For every song on that record, other than Stadium Love, which should never be played on an acoustic guitar! You can do that with those songs. So this will be just another variation on that idea, that if the architecture of the song is strong, you can really play around with different genres and ways that the song itself can be expressed.
You’re playing in the Opera Theatre at the Sydney Opera House, where the acoustics are unbelievable. From a performance perspective, do you think it’s easier to play in custom built music venues like that?
It’s part of what I really enjoy about being in Metric, is that we get to have so many extreme circumstances thrown our way. That’s the point of being a musician, is that you absorb and adopt them, and find yourself growing out of that process.

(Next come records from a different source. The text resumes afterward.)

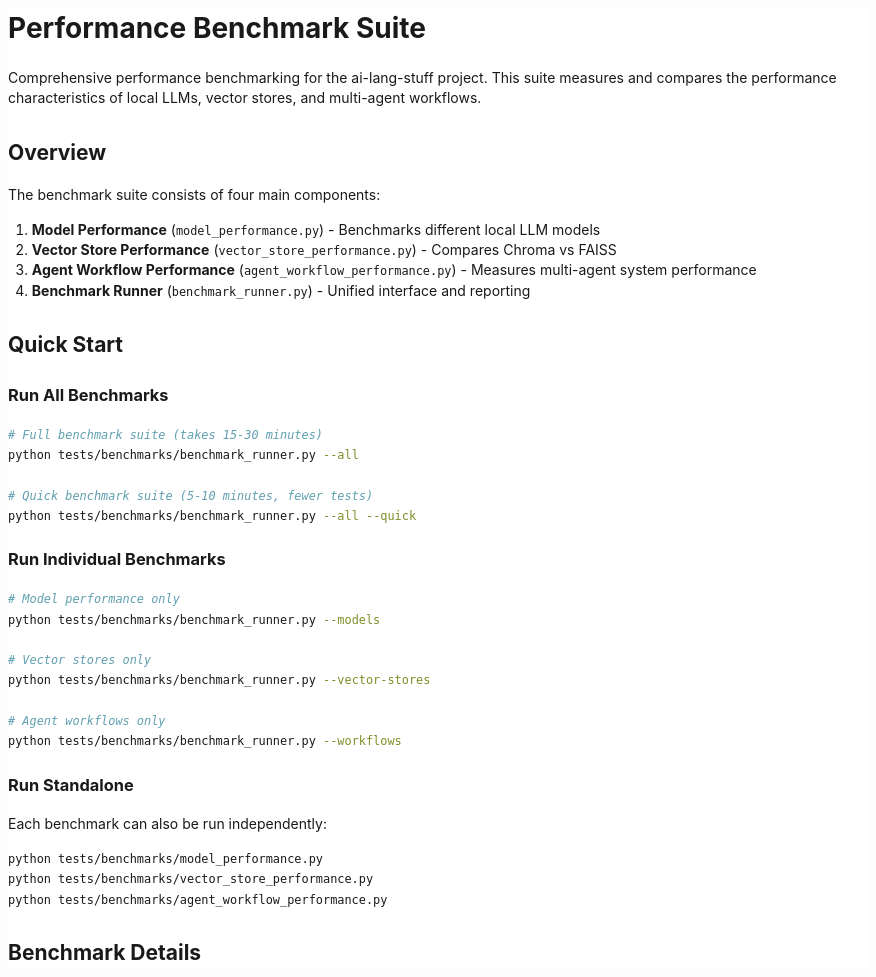 # Performance Benchmark Suite

Comprehensive performance benchmarking for the ai-lang-stuff project. This suite measures and compares the performance characteristics of local LLMs, vector stores, and multi-agent workflows.

## Overview

The benchmark suite consists of four main components:

1. **Model Performance** (`model_performance.py`) - Benchmarks different local LLM models
2. **Vector Store Performance** (`vector_store_performance.py`) - Compares Chroma vs FAISS
3. **Agent Workflow Performance** (`agent_workflow_performance.py`) - Measures multi-agent system performance
4. **Benchmark Runner** (`benchmark_runner.py`) - Unified interface and reporting

## Quick Start

### Run All Benchmarks

```bash
# Full benchmark suite (takes 15-30 minutes)
python tests/benchmarks/benchmark_runner.py --all

# Quick benchmark suite (5-10 minutes, fewer tests)
python tests/benchmarks/benchmark_runner.py --all --quick
```

### Run Individual Benchmarks

```bash
# Model performance only
python tests/benchmarks/benchmark_runner.py --models

# Vector stores only
python tests/benchmarks/benchmark_runner.py --vector-stores

# Agent workflows only
python tests/benchmarks/benchmark_runner.py --workflows
```

### Run Standalone

Each benchmark can also be run independently:

```bash
python tests/benchmarks/model_performance.py
python tests/benchmarks/vector_store_performance.py
python tests/benchmarks/agent_workflow_performance.py
```

## Benchmark Details
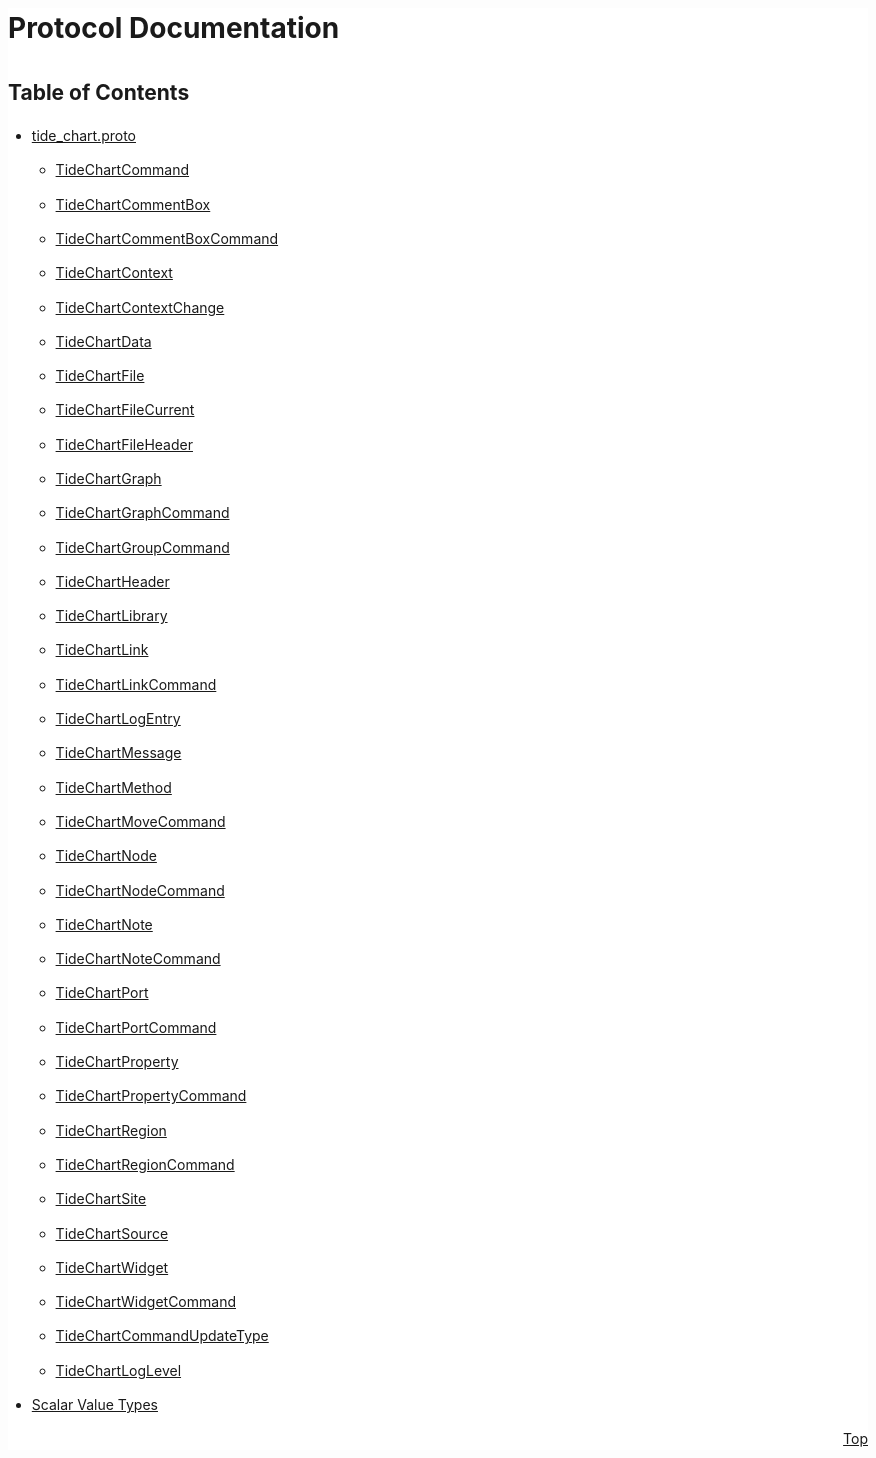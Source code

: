 # Protocol Documentation
<a name="top"></a>

## Table of Contents

- [tide_chart.proto](#tide_chart.proto)
    - [TideChartCommand](#.TideChartCommand)
    - [TideChartCommentBox](#.TideChartCommentBox)
    - [TideChartCommentBoxCommand](#.TideChartCommentBoxCommand)
    - [TideChartContext](#.TideChartContext)
    - [TideChartContextChange](#.TideChartContextChange)
    - [TideChartData](#.TideChartData)
    - [TideChartFile](#.TideChartFile)
    - [TideChartFileCurrent](#.TideChartFileCurrent)
    - [TideChartFileHeader](#.TideChartFileHeader)
    - [TideChartGraph](#.TideChartGraph)
    - [TideChartGraphCommand](#.TideChartGraphCommand)
    - [TideChartGroupCommand](#.TideChartGroupCommand)
    - [TideChartHeader](#.TideChartHeader)
    - [TideChartLibrary](#.TideChartLibrary)
    - [TideChartLink](#.TideChartLink)
    - [TideChartLinkCommand](#.TideChartLinkCommand)
    - [TideChartLogEntry](#.TideChartLogEntry)
    - [TideChartMessage](#.TideChartMessage)
    - [TideChartMethod](#.TideChartMethod)
    - [TideChartMoveCommand](#.TideChartMoveCommand)
    - [TideChartNode](#.TideChartNode)
    - [TideChartNodeCommand](#.TideChartNodeCommand)
    - [TideChartNote](#.TideChartNote)
    - [TideChartNoteCommand](#.TideChartNoteCommand)
    - [TideChartPort](#.TideChartPort)
    - [TideChartPortCommand](#.TideChartPortCommand)
    - [TideChartProperty](#.TideChartProperty)
    - [TideChartPropertyCommand](#.TideChartPropertyCommand)
    - [TideChartRegion](#.TideChartRegion)
    - [TideChartRegionCommand](#.TideChartRegionCommand)
    - [TideChartSite](#.TideChartSite)
    - [TideChartSource](#.TideChartSource)
    - [TideChartWidget](#.TideChartWidget)
    - [TideChartWidgetCommand](#.TideChartWidgetCommand)
  
    - [TideChartCommandUpdateType](#.TideChartCommandUpdateType)
    - [TideChartLogLevel](#.TideChartLogLevel)
  
  
  

- [Scalar Value Types](#scalar-value-types)



<a name="tide_chart.proto"></a>
<p align="right"><a href="#top">Top</a></p>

We’ve already, in our lives, had… like, playing with the Rolling Stones for two nights at Madison Square Garden, or playing to a tiny crowd of sweaty kids in Birmingham.

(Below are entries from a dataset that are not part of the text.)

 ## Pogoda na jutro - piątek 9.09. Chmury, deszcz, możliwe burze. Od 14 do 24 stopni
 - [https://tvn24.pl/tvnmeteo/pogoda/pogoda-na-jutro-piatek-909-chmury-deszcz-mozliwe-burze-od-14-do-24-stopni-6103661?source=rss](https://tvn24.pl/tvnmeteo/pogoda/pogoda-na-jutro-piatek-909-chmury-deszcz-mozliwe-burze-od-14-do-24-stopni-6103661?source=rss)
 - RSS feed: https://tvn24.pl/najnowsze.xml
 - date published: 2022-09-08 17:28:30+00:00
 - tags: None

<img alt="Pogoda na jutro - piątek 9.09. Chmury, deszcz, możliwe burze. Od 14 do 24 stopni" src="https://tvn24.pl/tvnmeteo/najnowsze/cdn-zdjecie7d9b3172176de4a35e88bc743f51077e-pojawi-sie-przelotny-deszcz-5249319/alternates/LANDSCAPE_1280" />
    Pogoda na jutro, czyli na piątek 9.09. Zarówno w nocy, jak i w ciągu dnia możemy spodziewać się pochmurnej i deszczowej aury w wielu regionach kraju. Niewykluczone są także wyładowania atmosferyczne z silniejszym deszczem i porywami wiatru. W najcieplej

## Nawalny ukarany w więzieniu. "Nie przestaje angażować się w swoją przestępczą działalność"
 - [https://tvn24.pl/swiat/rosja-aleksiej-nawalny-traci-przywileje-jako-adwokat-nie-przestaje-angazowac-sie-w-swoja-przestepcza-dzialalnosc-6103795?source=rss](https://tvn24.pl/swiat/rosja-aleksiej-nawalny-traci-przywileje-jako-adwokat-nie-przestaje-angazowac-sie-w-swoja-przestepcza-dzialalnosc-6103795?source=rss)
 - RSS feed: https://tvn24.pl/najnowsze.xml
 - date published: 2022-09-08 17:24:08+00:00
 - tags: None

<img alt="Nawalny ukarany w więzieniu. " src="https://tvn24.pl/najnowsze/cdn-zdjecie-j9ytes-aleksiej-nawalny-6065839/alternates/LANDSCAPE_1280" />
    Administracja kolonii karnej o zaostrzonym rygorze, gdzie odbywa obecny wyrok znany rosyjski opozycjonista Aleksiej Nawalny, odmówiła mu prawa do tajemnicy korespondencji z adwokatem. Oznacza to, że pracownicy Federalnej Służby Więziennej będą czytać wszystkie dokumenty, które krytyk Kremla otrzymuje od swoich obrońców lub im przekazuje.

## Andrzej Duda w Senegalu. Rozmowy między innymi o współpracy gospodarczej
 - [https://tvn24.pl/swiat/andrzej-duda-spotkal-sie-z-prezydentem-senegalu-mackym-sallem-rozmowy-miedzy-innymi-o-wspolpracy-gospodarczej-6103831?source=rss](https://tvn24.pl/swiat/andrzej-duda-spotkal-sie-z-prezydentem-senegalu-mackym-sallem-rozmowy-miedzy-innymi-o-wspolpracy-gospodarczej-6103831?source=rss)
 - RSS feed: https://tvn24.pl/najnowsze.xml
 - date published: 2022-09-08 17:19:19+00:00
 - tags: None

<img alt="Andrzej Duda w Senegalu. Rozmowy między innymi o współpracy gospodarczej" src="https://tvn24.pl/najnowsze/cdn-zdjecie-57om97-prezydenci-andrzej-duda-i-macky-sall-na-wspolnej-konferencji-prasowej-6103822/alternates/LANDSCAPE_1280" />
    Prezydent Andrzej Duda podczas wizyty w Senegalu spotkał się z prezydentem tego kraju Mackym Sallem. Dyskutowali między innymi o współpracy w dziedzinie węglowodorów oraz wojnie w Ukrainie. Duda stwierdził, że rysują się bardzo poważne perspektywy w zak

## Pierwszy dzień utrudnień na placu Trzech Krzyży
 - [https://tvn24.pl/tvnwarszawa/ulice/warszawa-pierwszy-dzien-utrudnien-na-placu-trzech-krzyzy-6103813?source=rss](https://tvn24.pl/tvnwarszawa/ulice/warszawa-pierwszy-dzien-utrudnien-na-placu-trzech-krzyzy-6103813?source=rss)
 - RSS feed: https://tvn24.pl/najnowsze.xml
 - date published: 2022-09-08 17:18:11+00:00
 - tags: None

We keep that going – big festivals, small intimate things, Bon Jovi-style aeroplane-hangar kind of venues or beautiful theatres. So I’m hoping this will just be another way for me to improve as a musician, and you’re absolutely right, you react to the space you’re in.

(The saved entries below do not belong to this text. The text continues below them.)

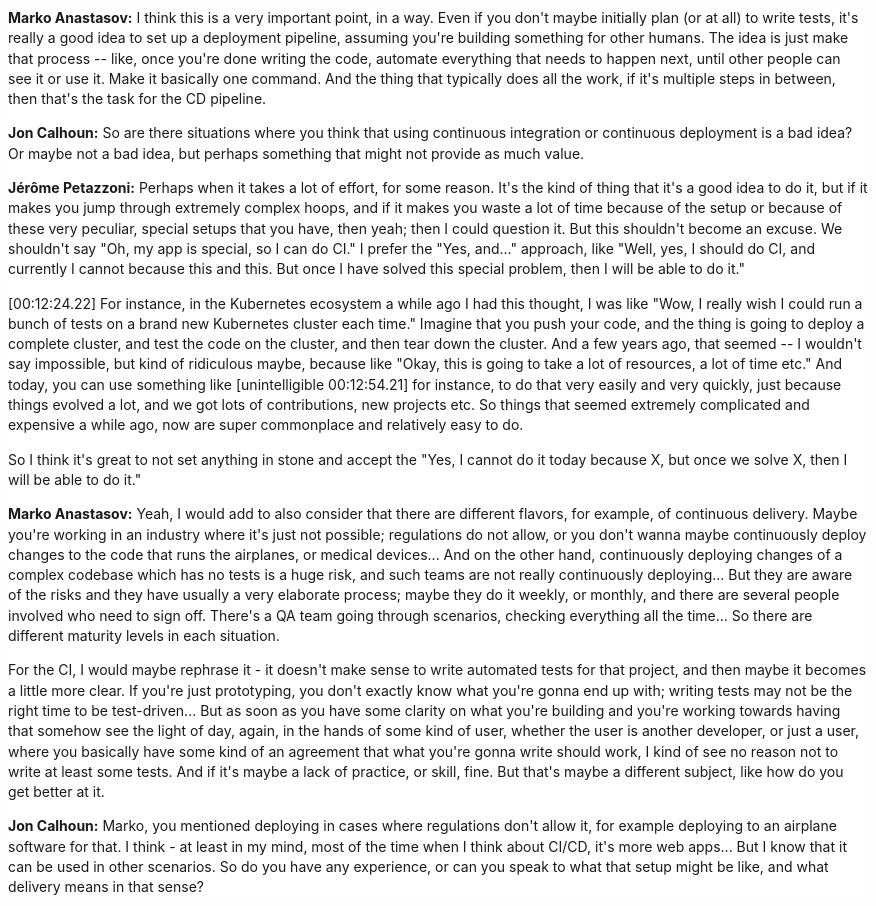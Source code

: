 **Marko Anastasov:** I think this is a very important point, in a way. Even if you don't maybe initially plan (or at all) to write tests, it's really a good idea to set up a deployment pipeline, assuming you're building something for other humans. The idea is just make that process -- like, once you're done writing the code, automate everything that needs to happen next, until other people can see it or use it. Make it basically one command. And the thing that typically does all the work, if it's multiple steps in between, then that's the task for the CD pipeline.

**Jon Calhoun:** So are there situations where you think that using continuous integration or continuous deployment is a bad idea? Or maybe not a bad idea, but perhaps something that might not provide as much value.

**Jérôme Petazzoni:** Perhaps when it takes a lot of effort, for some reason. It's the kind of thing that it's a good idea to do it, but if it makes you jump through extremely complex hoops, and if it makes you waste a lot of time because of the setup or because of these very peculiar, special setups that you have, then yeah; then I could question it. But this shouldn't become an excuse. We shouldn't say "Oh, my app is special, so I can do CI." I prefer the "Yes, and..." approach, like "Well, yes, I should do CI, and currently I cannot because this and this. But once I have solved this special problem, then I will be able to do it."

\[00:12:24.22\] For instance, in the Kubernetes ecosystem a while ago I had this thought, I was like "Wow, I really wish I could run a bunch of tests on a brand new Kubernetes cluster each time." Imagine that you push your code, and the thing is going to deploy a complete cluster, and test the code on the cluster, and then tear down the cluster. And a few years ago, that seemed -- I wouldn't say impossible, but kind of ridiculous maybe, because like "Okay, this is going to take a lot of resources, a lot of time etc." And today, you can use something like \[unintelligible 00:12:54.21\] for instance, to do that very easily and very quickly, just because things evolved a lot, and we got lots of contributions, new projects etc. So things that seemed extremely complicated and expensive a while ago, now are super commonplace and relatively easy to do.

So I think it's great to not set anything in stone and accept the "Yes, I cannot do it today because X, but once we solve X, then I will be able to do it."

**Marko Anastasov:** Yeah, I would add to also consider that there are different flavors, for example, of continuous delivery. Maybe you're working in an industry where it's just not possible; regulations do not allow, or you don't wanna maybe continuously deploy changes to the code that runs the airplanes, or medical devices... And on the other hand, continuously deploying changes of a complex codebase which has no tests is a huge risk, and such teams are not really continuously deploying... But they are aware of the risks and they have usually a very elaborate process; maybe they do it weekly, or monthly, and there are several people involved who need to sign off. There's a QA team going through scenarios, checking everything all the time... So there are different maturity levels in each situation.

For the CI, I would maybe rephrase it - it doesn't make sense to write automated tests for that project, and then maybe it becomes a little more clear. If you're just prototyping, you don't exactly know what you're gonna end up with; writing tests may not be the right time to be test-driven... But as soon as you have some clarity on what you're building and you're working towards having that somehow see the light of day, again, in the hands of some kind of user, whether the user is another developer, or just a user, where you basically have some kind of an agreement that what you're gonna write should work, I kind of see no reason not to write at least some tests. And if it's maybe a lack of practice, or skill, fine. But that's maybe a different subject, like how do you get better at it.

**Jon Calhoun:** Marko, you mentioned deploying in cases where regulations don't allow it, for example deploying to an airplane software for that. I think - at least in my mind, most of the time when I think about CI/CD, it's more web apps... But I know that it can be used in other scenarios. So do you have any experience, or can you speak to what that setup might be like, and what delivery means in that sense?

When we need to be punk rock we definitely are, and I personally really appreciate the opportunity to just be immersed in the sound, and not be responsible for thousands of people partying.
Much like yourself, Lou Reed has tried his hand at a lot of different things; most recently appearing on the Gorillaz album Plastic Beach, which for many would have been an ‘interesting’ collaboration, and you appeared on a Tiesto track [ Knock You Out last year, which is completely different again. Do you think that’s something you saw eye to eye on, experimenting with different genres and projects?
Definitely. It didn’t occur to me at the time, but that’s insightful.
It’s true, speaking for myself, I always feel like I’m drawn to collaborations that are as far from what I’m associated with normally as possible. Hence Tiesto, and the Crystal Method [on their track Come Back Clean ], because I think dance-floor diva is pretty much the opposite of who I am!
It makes for great entertainment for my friends and fans, who enjoy the idea that a collaboration takes you outside of what you’re normally comfortable with and associated with.
Part of the purpose behind Vivid LIVE is giving people the opportunity, and perhaps forcing audience members, to go and see something completely different than what they would usually pay to see. For example, curator Laurie Anderson suggested in a recent interview that you may be convinced to go and see a Chinese Opera at the festival
I read that interview, I thought that was so well put. Or more recently they were discussing a concert for dogs, so clearly everyone’s welcome!
Definitely, and, as you’ve just said, you enjoy trying your hand at different things, but how often do you go and watch something or listen to something different? Is that something you push yourself to do?
I do, and it’s because I’ve always felt this way, I’m not particularly tied to a genre. Generally, listening to music, I’m more interested in things that are as different from what I’m doing as possible. I guess that’s the point, isn’t it – everything you get comfortable with, you have to remember that at some point you discovered it.
If you were to curate a festival like Vivid LIVE, say in the next six months, who are the three artists you’d put on the line-up?
Oh, wow…
No limits apply here!
Normally this is the kind of thing, with an email interview, I could sit on an aeroplane and put lots of thought into it.
One of the artists I would definitely have, as a musician, would be M.I.A., and it would be interesting to put her in collaboration with other people. Robert Wyatt, and who’s my magical third… I guess these have to be people who are alive…You knew there would have to be some kind of pause in this one, and then afterwards I’d be like ‘dammit, why didn’t I think of someone more out than that’! Carla Bley, who’s a jazz composer.
*Metric’s Emily Haines plays with a string quartet Vivid LIVE at the Sydney Opera Theatre on Tuesday 1st June and Friday 4th June.